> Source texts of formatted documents
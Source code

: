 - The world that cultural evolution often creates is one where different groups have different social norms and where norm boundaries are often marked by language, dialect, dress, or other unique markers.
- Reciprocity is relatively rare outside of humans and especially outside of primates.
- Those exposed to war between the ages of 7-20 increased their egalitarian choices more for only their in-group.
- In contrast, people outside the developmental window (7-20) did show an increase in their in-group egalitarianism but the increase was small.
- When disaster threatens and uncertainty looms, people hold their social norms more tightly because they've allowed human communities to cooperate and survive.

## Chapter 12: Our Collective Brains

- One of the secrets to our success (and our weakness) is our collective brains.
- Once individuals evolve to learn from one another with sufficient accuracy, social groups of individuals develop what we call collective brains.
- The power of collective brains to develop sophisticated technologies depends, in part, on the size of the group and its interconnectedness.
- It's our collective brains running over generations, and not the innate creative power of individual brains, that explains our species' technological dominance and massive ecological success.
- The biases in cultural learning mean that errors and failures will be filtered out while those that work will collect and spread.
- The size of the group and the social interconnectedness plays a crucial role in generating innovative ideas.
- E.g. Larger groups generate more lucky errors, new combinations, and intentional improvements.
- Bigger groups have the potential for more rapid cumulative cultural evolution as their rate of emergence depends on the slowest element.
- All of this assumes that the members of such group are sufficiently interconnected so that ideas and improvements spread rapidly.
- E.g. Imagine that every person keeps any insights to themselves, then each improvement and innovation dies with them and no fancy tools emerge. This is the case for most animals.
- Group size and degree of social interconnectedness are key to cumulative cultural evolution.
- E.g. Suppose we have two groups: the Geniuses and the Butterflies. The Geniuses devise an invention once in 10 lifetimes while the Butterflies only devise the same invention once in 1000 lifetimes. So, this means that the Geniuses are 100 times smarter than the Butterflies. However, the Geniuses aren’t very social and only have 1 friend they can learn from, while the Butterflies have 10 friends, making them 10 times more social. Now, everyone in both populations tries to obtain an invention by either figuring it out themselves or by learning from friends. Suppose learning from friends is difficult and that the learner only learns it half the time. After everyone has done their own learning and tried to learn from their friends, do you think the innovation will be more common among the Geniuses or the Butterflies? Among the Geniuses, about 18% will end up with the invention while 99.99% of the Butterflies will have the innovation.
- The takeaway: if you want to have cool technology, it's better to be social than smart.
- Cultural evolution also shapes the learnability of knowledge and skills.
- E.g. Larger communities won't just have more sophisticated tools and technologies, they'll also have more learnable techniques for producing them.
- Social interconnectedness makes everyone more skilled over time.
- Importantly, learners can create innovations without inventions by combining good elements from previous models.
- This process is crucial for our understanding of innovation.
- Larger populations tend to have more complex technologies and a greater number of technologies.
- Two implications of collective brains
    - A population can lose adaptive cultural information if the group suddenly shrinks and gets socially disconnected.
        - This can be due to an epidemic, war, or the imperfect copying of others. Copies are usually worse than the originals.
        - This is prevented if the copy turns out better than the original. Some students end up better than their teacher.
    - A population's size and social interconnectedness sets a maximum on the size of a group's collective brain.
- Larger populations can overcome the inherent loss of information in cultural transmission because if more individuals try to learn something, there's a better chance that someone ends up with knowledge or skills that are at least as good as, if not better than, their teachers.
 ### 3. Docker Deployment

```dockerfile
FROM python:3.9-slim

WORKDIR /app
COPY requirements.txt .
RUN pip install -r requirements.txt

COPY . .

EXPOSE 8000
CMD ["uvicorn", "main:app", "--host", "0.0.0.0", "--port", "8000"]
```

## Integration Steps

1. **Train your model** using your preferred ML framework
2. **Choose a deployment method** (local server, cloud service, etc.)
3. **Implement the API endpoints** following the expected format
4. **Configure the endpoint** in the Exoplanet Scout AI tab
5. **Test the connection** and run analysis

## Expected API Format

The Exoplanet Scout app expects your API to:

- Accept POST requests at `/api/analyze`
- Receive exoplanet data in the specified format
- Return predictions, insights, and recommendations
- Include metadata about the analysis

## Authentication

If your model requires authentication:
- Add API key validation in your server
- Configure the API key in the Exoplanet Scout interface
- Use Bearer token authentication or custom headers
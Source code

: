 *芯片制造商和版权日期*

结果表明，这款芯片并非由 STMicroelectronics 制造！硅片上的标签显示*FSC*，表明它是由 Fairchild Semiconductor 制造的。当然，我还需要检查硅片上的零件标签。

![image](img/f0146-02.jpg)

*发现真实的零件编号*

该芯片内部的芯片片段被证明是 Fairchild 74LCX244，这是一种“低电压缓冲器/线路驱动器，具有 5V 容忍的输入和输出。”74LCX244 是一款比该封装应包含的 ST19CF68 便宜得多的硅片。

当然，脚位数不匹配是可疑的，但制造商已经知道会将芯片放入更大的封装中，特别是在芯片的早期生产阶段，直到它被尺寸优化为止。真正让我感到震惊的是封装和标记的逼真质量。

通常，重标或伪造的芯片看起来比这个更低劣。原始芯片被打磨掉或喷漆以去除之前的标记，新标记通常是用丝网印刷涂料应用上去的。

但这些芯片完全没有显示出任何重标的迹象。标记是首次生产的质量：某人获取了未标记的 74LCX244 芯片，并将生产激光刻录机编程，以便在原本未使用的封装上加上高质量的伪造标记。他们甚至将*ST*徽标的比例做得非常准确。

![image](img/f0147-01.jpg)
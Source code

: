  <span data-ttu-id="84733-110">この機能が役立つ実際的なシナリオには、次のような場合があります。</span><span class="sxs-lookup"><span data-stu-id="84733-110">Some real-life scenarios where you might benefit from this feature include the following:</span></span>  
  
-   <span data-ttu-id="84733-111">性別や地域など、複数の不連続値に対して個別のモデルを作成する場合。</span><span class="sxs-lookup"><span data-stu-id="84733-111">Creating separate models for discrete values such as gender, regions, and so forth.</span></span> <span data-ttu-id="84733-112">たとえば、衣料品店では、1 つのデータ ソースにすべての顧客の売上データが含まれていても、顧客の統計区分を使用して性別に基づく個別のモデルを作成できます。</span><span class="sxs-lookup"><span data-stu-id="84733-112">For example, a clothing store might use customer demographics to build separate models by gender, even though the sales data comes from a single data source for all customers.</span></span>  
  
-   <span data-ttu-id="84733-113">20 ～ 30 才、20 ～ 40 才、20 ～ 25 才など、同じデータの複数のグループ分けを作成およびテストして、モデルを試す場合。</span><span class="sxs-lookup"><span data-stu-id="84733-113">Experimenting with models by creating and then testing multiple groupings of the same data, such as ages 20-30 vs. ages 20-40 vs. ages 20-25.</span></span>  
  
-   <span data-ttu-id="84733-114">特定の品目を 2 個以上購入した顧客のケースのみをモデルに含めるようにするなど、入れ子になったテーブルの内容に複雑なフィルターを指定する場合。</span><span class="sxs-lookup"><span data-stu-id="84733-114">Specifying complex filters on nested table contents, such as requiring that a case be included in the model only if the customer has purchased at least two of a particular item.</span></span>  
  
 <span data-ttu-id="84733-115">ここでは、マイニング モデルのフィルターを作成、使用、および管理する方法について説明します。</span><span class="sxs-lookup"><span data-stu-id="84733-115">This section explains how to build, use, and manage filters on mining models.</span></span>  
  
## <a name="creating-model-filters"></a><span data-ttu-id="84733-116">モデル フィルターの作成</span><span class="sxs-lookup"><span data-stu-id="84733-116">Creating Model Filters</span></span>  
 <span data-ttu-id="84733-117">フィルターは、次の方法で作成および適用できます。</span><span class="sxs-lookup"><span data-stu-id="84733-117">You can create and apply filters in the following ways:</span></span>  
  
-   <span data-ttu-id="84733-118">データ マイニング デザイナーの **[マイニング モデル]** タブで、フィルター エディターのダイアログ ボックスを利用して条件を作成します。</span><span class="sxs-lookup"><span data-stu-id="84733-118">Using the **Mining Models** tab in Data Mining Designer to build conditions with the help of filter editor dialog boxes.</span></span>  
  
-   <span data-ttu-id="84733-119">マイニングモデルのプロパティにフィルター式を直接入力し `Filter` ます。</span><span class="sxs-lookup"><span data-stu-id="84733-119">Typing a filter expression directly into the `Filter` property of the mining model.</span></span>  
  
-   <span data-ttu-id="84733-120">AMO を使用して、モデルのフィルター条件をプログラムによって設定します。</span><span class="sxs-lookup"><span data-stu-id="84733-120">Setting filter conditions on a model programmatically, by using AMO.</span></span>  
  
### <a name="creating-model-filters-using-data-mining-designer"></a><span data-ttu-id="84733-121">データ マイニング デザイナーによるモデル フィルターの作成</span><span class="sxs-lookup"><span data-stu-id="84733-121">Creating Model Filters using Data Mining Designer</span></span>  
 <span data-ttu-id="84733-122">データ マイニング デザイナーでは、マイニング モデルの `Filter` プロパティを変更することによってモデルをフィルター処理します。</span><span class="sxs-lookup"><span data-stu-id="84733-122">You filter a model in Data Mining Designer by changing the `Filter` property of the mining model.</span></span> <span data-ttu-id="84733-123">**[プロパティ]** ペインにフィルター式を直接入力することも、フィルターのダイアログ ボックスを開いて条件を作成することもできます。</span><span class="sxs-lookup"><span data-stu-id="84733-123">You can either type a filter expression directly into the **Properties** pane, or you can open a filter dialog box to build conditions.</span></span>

> Task prompt
Nothing but lines that contain "Larger" should appear in the answer. Copy each from the records.

> Response to this task
- E.g. Larger groups generate more lucky errors, new combinations, and intentional improvements.
- E.g. Larger communities won't just have more sophisticated tools and technologies, they'll also have more learnable techniques for producing them.
- Larger populations tend to have more complex technologies and a greater number of technologies.
- Larger populations can overcome the inherent loss of information in cultural transmission because if more individuals try to learn something, there's a better chance that someone ends up with knowledge or skills that are at least as good as, if not better than, their teachers.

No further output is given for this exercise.